Study material: Begin

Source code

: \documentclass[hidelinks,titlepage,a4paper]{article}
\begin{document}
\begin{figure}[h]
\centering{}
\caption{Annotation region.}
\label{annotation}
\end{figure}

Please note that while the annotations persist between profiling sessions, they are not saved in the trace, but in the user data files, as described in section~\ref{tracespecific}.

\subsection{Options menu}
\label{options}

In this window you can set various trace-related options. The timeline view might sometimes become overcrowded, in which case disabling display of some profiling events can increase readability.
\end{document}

Study material: End

Task directions - What's needed is a word-for-word restatement of all the entries.

Task output -
Source code

: \documentclass[hidelinks,titlepage,a4paper]{article}
\begin{document}
\begin{figure}[h]
\centering{}
\caption{Annotation region.}
\label{annotation}
\end{figure}

Please note that while the annotations persist between profiling sessions, they are not saved in the trace, but in the user data files, as described in section~\ref{tracespecific}.

\subsection{Options menu}
\label{options}

In this window you can set various trace-related options. The timeline view might sometimes become overcrowded, in which case disabling display of some profiling events can increase readability.
\end{document}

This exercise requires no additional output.